> _Data entries_
Start of Block

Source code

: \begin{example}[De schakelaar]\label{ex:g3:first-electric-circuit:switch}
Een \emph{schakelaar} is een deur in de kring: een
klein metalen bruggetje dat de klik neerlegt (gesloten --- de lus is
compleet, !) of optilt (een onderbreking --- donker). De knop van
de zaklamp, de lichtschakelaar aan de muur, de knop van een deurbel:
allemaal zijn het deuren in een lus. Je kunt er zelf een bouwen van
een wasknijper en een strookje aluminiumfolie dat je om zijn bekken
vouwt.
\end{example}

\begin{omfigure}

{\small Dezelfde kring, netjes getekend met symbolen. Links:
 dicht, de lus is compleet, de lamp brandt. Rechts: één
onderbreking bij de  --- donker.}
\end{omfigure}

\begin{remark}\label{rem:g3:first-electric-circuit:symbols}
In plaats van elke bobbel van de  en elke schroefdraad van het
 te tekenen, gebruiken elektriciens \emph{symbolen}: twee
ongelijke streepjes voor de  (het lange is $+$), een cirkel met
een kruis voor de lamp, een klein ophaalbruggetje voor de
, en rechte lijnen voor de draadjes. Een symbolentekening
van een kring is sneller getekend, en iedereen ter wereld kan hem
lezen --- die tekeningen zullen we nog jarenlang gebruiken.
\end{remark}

End of Block

> _WORK ITEM_
Check each line above for the word "circuit" and copy every line that has it.

> _WRITTEN RESPONSE_
: \begin{example}[De schakelaar]\label{ex:g3:first-electric-circuit:switch}
\begin{remark}\label{rem:g3:first-electric-circuit:symbols}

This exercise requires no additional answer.